In the intensive rice cropping areas of central Lombok, where many farmers already housed their cows at night in communal sheds called kandangs, farmer groups were encouraged to keep quality bulls specifically for controlled mating, recognise oestrus and feed their cows with new forages to improve calving rates and cow/calf condition. “In that way we were able to value-add to existing farming practices. Farmer groups involved in the project saw their calving rates increase from often below 50 per cent to around 90 per cent in some cases. In addition, the calves’ birth weight almost doubled and their mortality rate dramatically declined.

“In many parts of Indonesia, cattle are a store of capital which farmers sell to pay for things like school or medical fees. When you increase the amount of cattle through the kind of projects my colleagues and I were involved in, farmers not only have more cattle to sell, they are also in a better position to wait until the price is high to do the selling; to be ‘price makers’ rather than ‘price takers’.”

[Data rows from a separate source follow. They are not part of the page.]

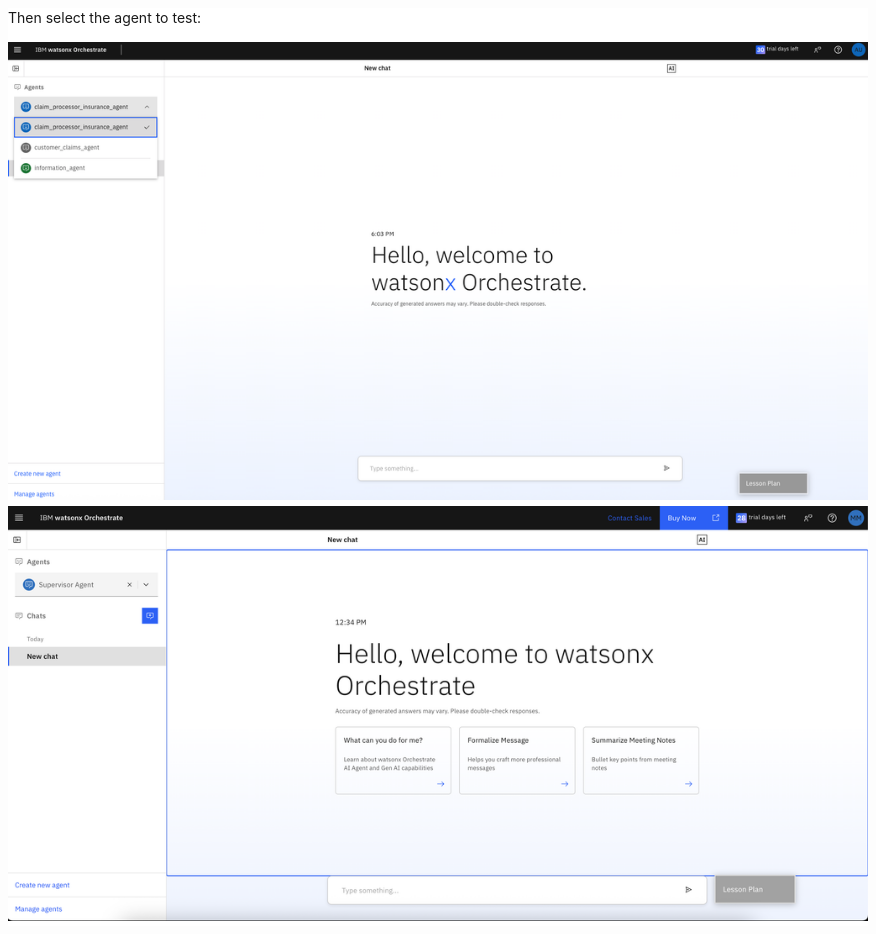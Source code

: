 Then select the agent to test: 

<img width="1000" alt="image" src="./screenshots_hands_on_lab/40.png">
<img width="1000" alt="image" src="./screenshots_hands_on_lab/deploy/ai_chat_20.png">

[def]: /screenshots_hands_on_lab/information-agent/step_1_v2.pn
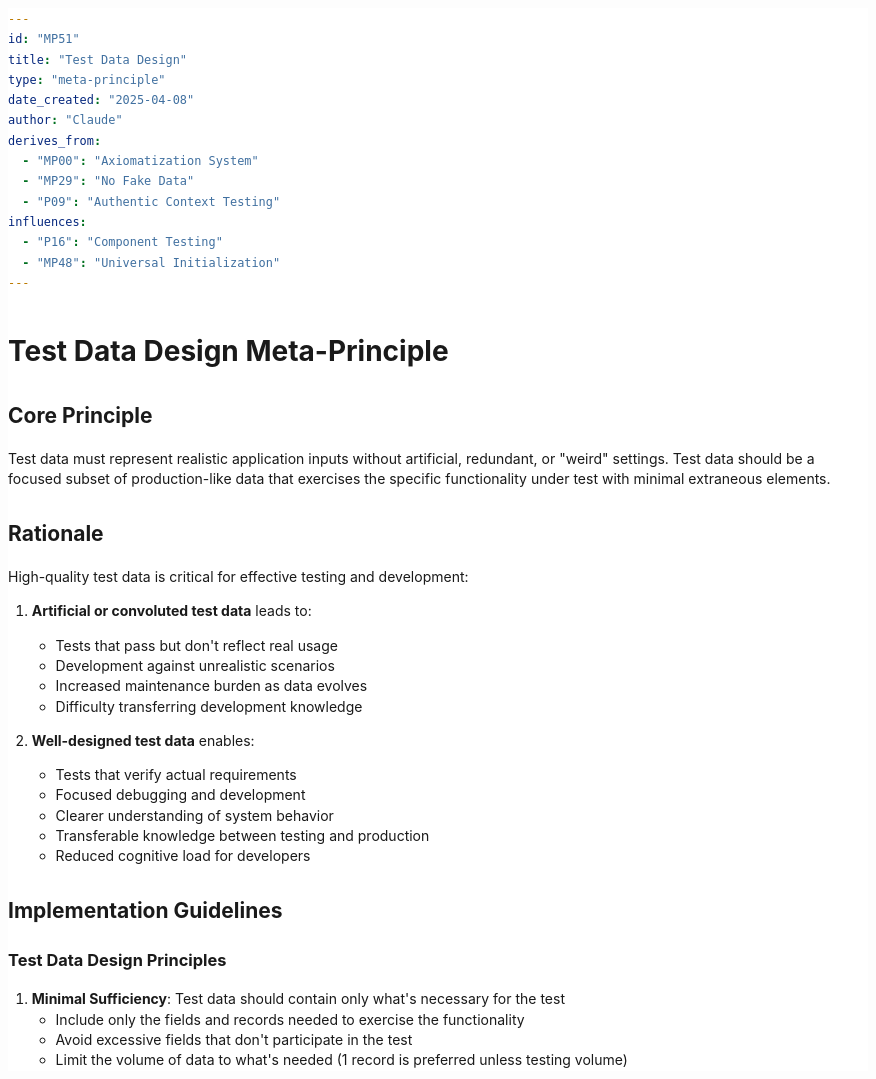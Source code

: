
 ```yaml
---
id: "MP51"
title: "Test Data Design"
type: "meta-principle"
date_created: "2025-04-08"
author: "Claude"
derives_from:
  - "MP00": "Axiomatization System"
  - "MP29": "No Fake Data"
  - "P09": "Authentic Context Testing"
influences:
  - "P16": "Component Testing"
  - "MP48": "Universal Initialization"
---
```


# Test Data Design Meta-Principle

## Core Principle

Test data must represent realistic application inputs without artificial, redundant, or "weird" settings. Test data should be a focused subset of production-like data that exercises the specific functionality under test with minimal extraneous elements.

## Rationale

High-quality test data is critical for effective testing and development:

1. **Artificial or convoluted test data** leads to:
   - Tests that pass but don't reflect real usage
   - Development against unrealistic scenarios
   - Increased maintenance burden as data evolves
   - Difficulty transferring development knowledge

2. **Well-designed test data** enables:
   - Tests that verify actual requirements
   - Focused debugging and development
   - Clearer understanding of system behavior
   - Transferable knowledge between testing and production
   - Reduced cognitive load for developers

## Implementation Guidelines

### Test Data Design Principles

1. **Minimal Sufficiency**: Test data should contain only what's necessary for the test
   - Include only the fields and records needed to exercise the functionality
   - Avoid excessive fields that don't participate in the test
   - Limit the volume of data to what's needed (1 record is preferred unless testing volume)
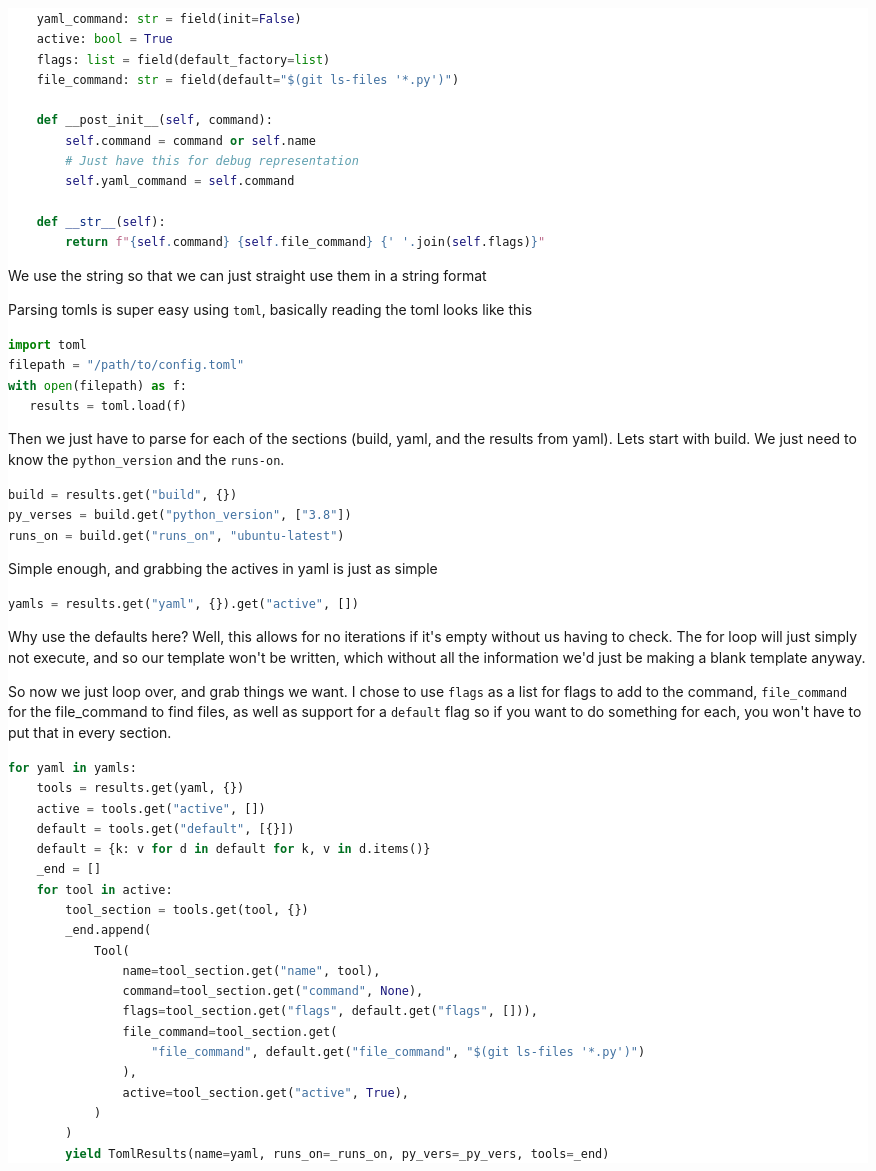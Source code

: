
 ```python
    yaml_command: str = field(init=False)
    active: bool = True
    flags: list = field(default_factory=list)
    file_command: str = field(default="$(git ls-files '*.py')")

    def __post_init__(self, command):
        self.command = command or self.name
        # Just have this for debug representation
        self.yaml_command = self.command

    def __str__(self):
        return f"{self.command} {self.file_command} {' '.join(self.flags)}"
```
We use the string so that we can just straight use them in a string format

Parsing tomls is super easy using `toml`, basically reading the toml looks like this

```python
import toml
filepath = "/path/to/config.toml"
with open(filepath) as f:
   results = toml.load(f)
```

Then we just have to parse for each of the sections (build, yaml, and the results from yaml). Lets start with build. We just need to know the `python_version` and the `runs-on`.

```python
build = results.get("build", {})
py_verses = build.get("python_version", ["3.8"])
runs_on = build.get("runs_on", "ubuntu-latest")
```

Simple enough, and grabbing the actives in yaml is just as simple

```python
yamls = results.get("yaml", {}).get("active", [])
```

Why use the defaults here? Well, this allows for no iterations if it's empty without us having to check. The for loop will just simply not execute, and so our template won't be written, which without all the information we'd just be making a blank template anyway.

So now we just loop over, and grab things we want. I chose to use `flags` as a list for flags to add to the command, `file_command` for the file_command to find files, as well as support for a `default` flag so if you want to do something for each, you won't have to put that in every section.

```python
for yaml in yamls:
    tools = results.get(yaml, {})
    active = tools.get("active", [])
    default = tools.get("default", [{}])
    default = {k: v for d in default for k, v in d.items()}
    _end = []
    for tool in active:
        tool_section = tools.get(tool, {})
        _end.append(
            Tool(
                name=tool_section.get("name", tool),
                command=tool_section.get("command", None),
                flags=tool_section.get("flags", default.get("flags", [])),
                file_command=tool_section.get(
                    "file_command", default.get("file_command", "$(git ls-files '*.py')")
                ),
                active=tool_section.get("active", True),
            )
        )
        yield TomlResults(name=yaml, runs_on=_runs_on, py_vers=_py_vers, tools=_end)
```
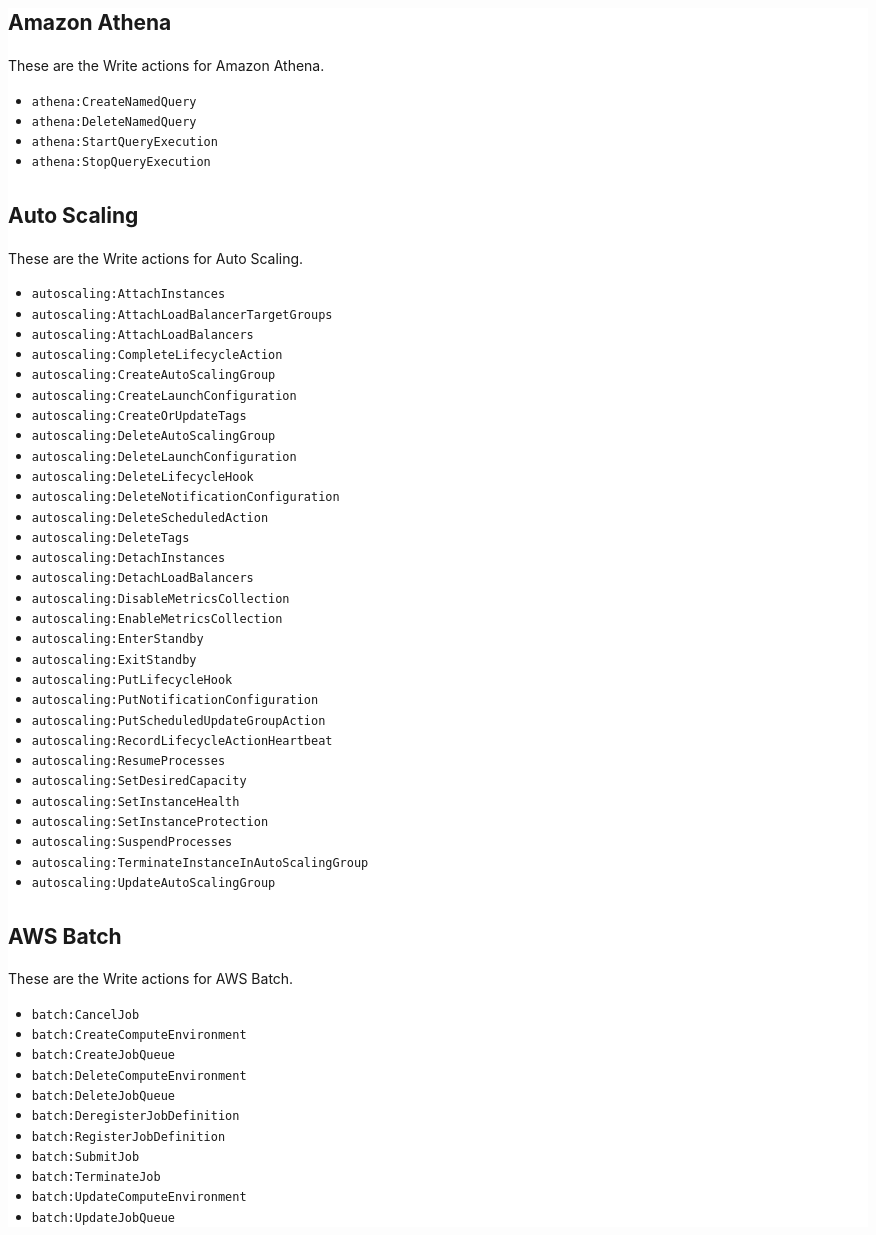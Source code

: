 ## Amazon Athena<a name="ag_write_athena"></a>

These are the Write actions for Amazon Athena\.
+  `athena:CreateNamedQuery` 
+  `athena:DeleteNamedQuery` 
+  `athena:StartQueryExecution` 
+  `athena:StopQueryExecution` 

## Auto Scaling<a name="ag_write_autoscaling"></a>

These are the Write actions for Auto Scaling\.
+  `autoscaling:AttachInstances` 
+  `autoscaling:AttachLoadBalancerTargetGroups` 
+  `autoscaling:AttachLoadBalancers` 
+  `autoscaling:CompleteLifecycleAction` 
+  `autoscaling:CreateAutoScalingGroup` 
+  `autoscaling:CreateLaunchConfiguration` 
+  `autoscaling:CreateOrUpdateTags` 
+  `autoscaling:DeleteAutoScalingGroup` 
+  `autoscaling:DeleteLaunchConfiguration` 
+  `autoscaling:DeleteLifecycleHook` 
+  `autoscaling:DeleteNotificationConfiguration` 
+  `autoscaling:DeleteScheduledAction` 
+  `autoscaling:DeleteTags` 
+  `autoscaling:DetachInstances` 
+  `autoscaling:DetachLoadBalancers` 
+  `autoscaling:DisableMetricsCollection` 
+  `autoscaling:EnableMetricsCollection` 
+  `autoscaling:EnterStandby` 
+  `autoscaling:ExitStandby` 
+  `autoscaling:PutLifecycleHook` 
+  `autoscaling:PutNotificationConfiguration` 
+  `autoscaling:PutScheduledUpdateGroupAction` 
+  `autoscaling:RecordLifecycleActionHeartbeat` 
+  `autoscaling:ResumeProcesses` 
+  `autoscaling:SetDesiredCapacity` 
+  `autoscaling:SetInstanceHealth` 
+  `autoscaling:SetInstanceProtection` 
+  `autoscaling:SuspendProcesses` 
+  `autoscaling:TerminateInstanceInAutoScalingGroup` 
+  `autoscaling:UpdateAutoScalingGroup` 

## AWS Batch<a name="ag_write_batch"></a>

These are the Write actions for AWS Batch\.
+  `batch:CancelJob` 
+  `batch:CreateComputeEnvironment` 
+  `batch:CreateJobQueue` 
+  `batch:DeleteComputeEnvironment` 
+  `batch:DeleteJobQueue` 
+  `batch:DeregisterJobDefinition` 
+  `batch:RegisterJobDefinition` 
+  `batch:SubmitJob` 
+  `batch:TerminateJob` 
+  `batch:UpdateComputeEnvironment` 
+  `batch:UpdateJobQueue`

Corfield says the big pay-off from the stepwise participatory research approach used to introduce advances such as new forages and better breeding methods has been the sense of empowerment it’s helped engender in Indonesian farmers, a can-do attitude he’s hoping will spread to struggling rural communities elsewhere.

“After a while things would reach a tipping point where farmers would gain the confidence to experiment with all sorts of options we’d never planned on them doing, such as investing their extra cattle income to sink bores and build dams to grow irrigated rice. What we learnt from our research in Indonesia is now being applied in other parts of Asia and Africa. It’s even informing research being done in Australia, so things truly have come full circle.”